Meu pai foi um homem sempre correndo atrás da sobrevivência e não sabia muito como administrar a vida. Ele tinha cinco empregos como jornalista. A ironia foi que ele inventou uma obra a partir do jornalismo para não ser jornalista. Acho isso maravilhoso. Ele lançou o livro “À sombra das chuteiras imortais”, a primeira coletânea das crônicas esportivas, entre os anos de 1955 e 1970; “A Pátria de Chuteiras”, outra coletânea de crônicas, tudo para não ser repórter.
Como você vê a cultura hoje?
Passando por muita dificuldade. Quem só faz audiovisual está perdido – se eu estiver desesperada, posso escrever pra criança e usar outros artifícios. Tenho um material desses nas mãos (sobre o Paulo), e a gente não consegue patrocínio para a série. A única maneira de fazer cultura hoje é na raça. Eu só não desanimo porque sou filha do meu pai, muito determinada. Estou acostumada a investir os meus caraminguás nas primeiras fases dos meus projetos. Por exemplo, se eu chego com um livro do Paulo Niemeyer debaixo do braço e ofereço para os streamings, o pessoal não dá a mínima. Para fazer cultura hoje no Brasil, a não ser os muito famosos, primeiro tem que comprar os direitos da obra, depois pesquisar, fazer o projeto e provar que é capaz de fazer e ter retorno. Nós estamos na penúria, eu estou, a categoria está com o pires na mão batendo de porta em porta nas empresas. E estou oferecendo um trabalho que fortalece marcas. Imagina quantas não ganham dinheiro com saúde? O brasileiro é profissão esperança.
Vivo fosse, seu pai estaria de pires nas mãos por aí?
Não, porque ele vendeu o passe para o Roberto Marinho (Organizações Globo).
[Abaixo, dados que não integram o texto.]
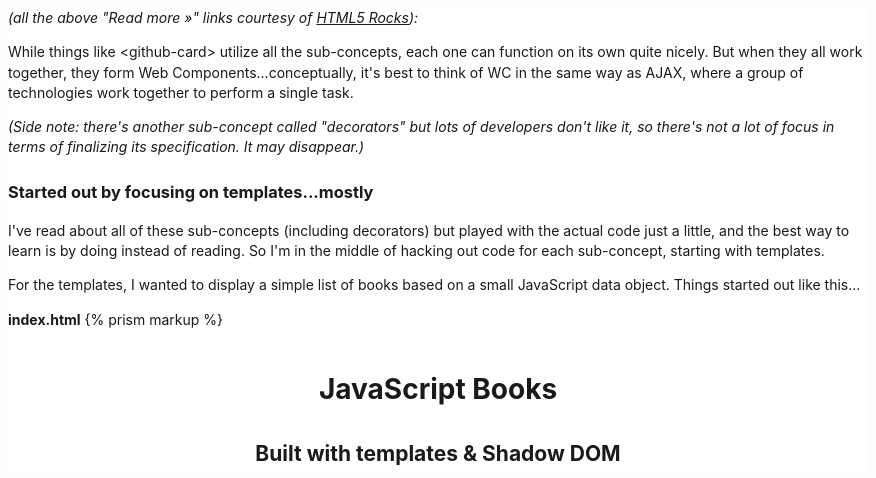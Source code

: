  *(all the above "Read more &raquo;" links courtesy of [HTML5 Rocks](http://www.html5rocks.com/ "Go to HTML5 Rocks")):*

While things like &lt;github-card> utilize all the sub-concepts, each one can function on its own quite nicely. But when they all work together, they form Web Components...conceptually, it's best to think of WC in the same way as AJAX, where a group of technologies work together to perform a single task.

*(Side note: there's another sub-concept called "decorators" but lots of developers don't like it, so there's not a lot of focus in terms of finalizing its specification. It may disappear.)*

### Started out by focusing on templates...mostly
I've read about all of these sub-concepts (including decorators) but  played with the actual code just a little, and the best way to learn is by doing instead of reading. So I'm in the middle of hacking out code for each sub-concept, starting with templates.

For the templates, I wanted to display a simple list of books based on a small JavaScript data object. Things started out like this...

__index.html__
{% prism markup %}
<!DOCTYPE html>
<html lang="en">
<head>
  <meta charset="UTF-8">
  <meta name="viewport" content="width=device-width, initial-scale=1">
  <title>JavaScript Books</title>
  <link rel="stylesheet" href="css/normalize.min.css">
  <link rel="stylesheet" href="css/bootstrap.min.css">
  <link rel="stylesheet" href="css/styles.css">
</head>
<body>
  <div id="container">
    <header>
      <h1 class="page-header">JavaScript Books</h1>
      <h2>Built with templates & Shadow DOM</h1>
    </header>
    <template id="singleBook">
      <style>
        .templateArticle {
          display: inline-block;
          margin: 6px;
        }
        .btn {
          margin: 10px;
          float: right;
        }
        .thumbnail {
          margin-bottom: 0;
        }
        .bookTitleClass {
          text-align: left;
        }
        #bookTitle {
          font-style: italic;
        }
      </style>
      <article class="templateArticle panel panel-default">
        <header class="panel-heading">
          <h2 class="panel-title bookTitleClass">
            <span id="bookTitle"></span>
            <br />
            by <span id="bookAuthor"></span>
          </h2>
        </header>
Desde “Vestido de noiva”, quando ele tinha 31 anos, vendeu o passe e ficou inventando coisas como “Myrna”, “Suzana Flag”, “A vida como ela é”, e sempre colocando em grandes empresas. Tem uma entrevista que ele deu ao Telmo Martino, dizendo: “As minhas crônicas são as mais saqueadas do país, todo mundo publica e ninguém paga”. Quer dizer, ele sobrevivia do salário e não era empreendedor, queria sustentar as famílias, porque ele era um homem que se apaixonava, então deixou famílias e tinha que ajudar a de origem e as outras (do primeiro casamento, com Elza Bretanha, Nelson teve dois filhos, Joffre e Nelson; relacionou-se com Lúcia Cruz Lima, com quem teve a filha Daniela, que nasceu prematura e com sérios problemas de saúde; e com Yolanda Camejo, com quem teve Sônia, Maria Lúcia, e Paulo César, além das namoradas no meio e dentro do percurso). Então, a Globo foi a âncora, mas quase não sobrava tempo — ele chegava morto, às 10 da noite, e ainda escrevia inventando coisas novas. Coitado, ele trabalhava demais! Morreu com 68 anos e, se não fossem os 80 cigarros que fumava por dia, acho que não teria conseguido. O Brasil deve a Roberto Marinho e à nicotina a obra de Nelson Rodrigues, porque é o que segurava a onda dele. Mas ele costumava dizer que escrever para a TV era afrodisíaco porque milhares de pessoas estavam assistindo ao que ele escreveu. E ele tinha essa alma de grande público.